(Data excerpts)
# # # # # # #
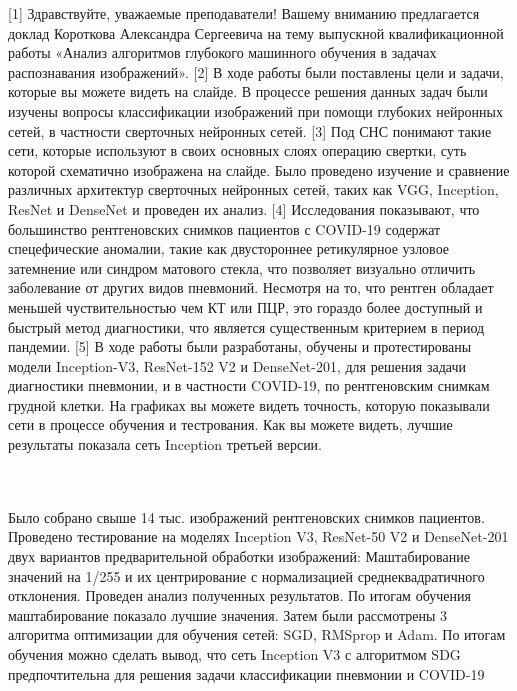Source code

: [1]
Здравствуйте, уважаемые преподаватели!
Вашему вниманию предлагается доклад Короткова Александра Сергеевича на тему выпускной квалификационной работы «Анализ алгоритмов глубокого машинного обучения  в задачах распознавания изображений».
[2]
В ходе работы были поставлены цели и задачи, которые вы можете видеть на слайде.
В процессе решения данных задач были изучены вопросы классификации изображений при помощи глубоких нейронных сетей, в частности сверточных нейронных сетей. 
[3]
Под СНС понимают такие сети, которые используют в своих основных слоях операцию свертки, суть которой схематично изображена на слайде. Было проведено изучение и сравнение различных архитектур сверточных нейронных сетей, таких как VGG, Inception, ResNet и DenseNet и проведен их анализ.   
[4]
Исследования показывают, что большинство рентгеновских снимков пациентов с COVID-19 содержат спецефические аномалии, такие как двустороннее ретикулярное узловое затемнение или синдром матового стекла, что позволяет визуально отличить заболевание от других видов пневмоний. Несмотря на то, что рентген обладает меньшей чуствительностью чем КТ или ПЦР, это гораздо более доступный и быстрый метод диагностики, что является существенным критерием в период пандемии.
[5]
В ходе работы были разработаны, обучены и протестированы модели Inception-V3, ResNet-152 V2 и DenseNet-201, для решения задачи диагностики пневмонии, и в частности COVID-19, по рентгеновским снимкам грудной клетки. На графиках вы можете видеть точность, которую показывали сети в процессе обучения и тестрования. Как вы можете видеть, лучшие результаты показала сеть Inception третьей версии.



\\\\
Было собрано свыше 14 тыс. изображений рентгеновских снимков пациентов. Проведено тестирование на моделях Inception V3, ResNet­-50 V2 и DenseNet-201 двух вариантов предварительной обработки изображений: Маштабирование значений на 1/255 и их центрирование с нормализацией среднеквадратичного отклонения. Проведен анализ полученных результатов. По итогам обучения маштабирование показало лучшие значения. 
Затем были рассмотрены 3 алгоритма оптимизации для обучения сетей: SGD, RMSprop и Adam. По итогам обучения можно сделать вывод, что сеть Inception V3 с алгоритмом SDG предпочтительна для решения задачи классификации пневмонии и COVID-19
# # # # # # #
# [INSTRUCTIONS TO FOLLOW]
Only the number is wanted: how many lines of the data contain the word "процессе"?

# [WORKED SOLUTION]
2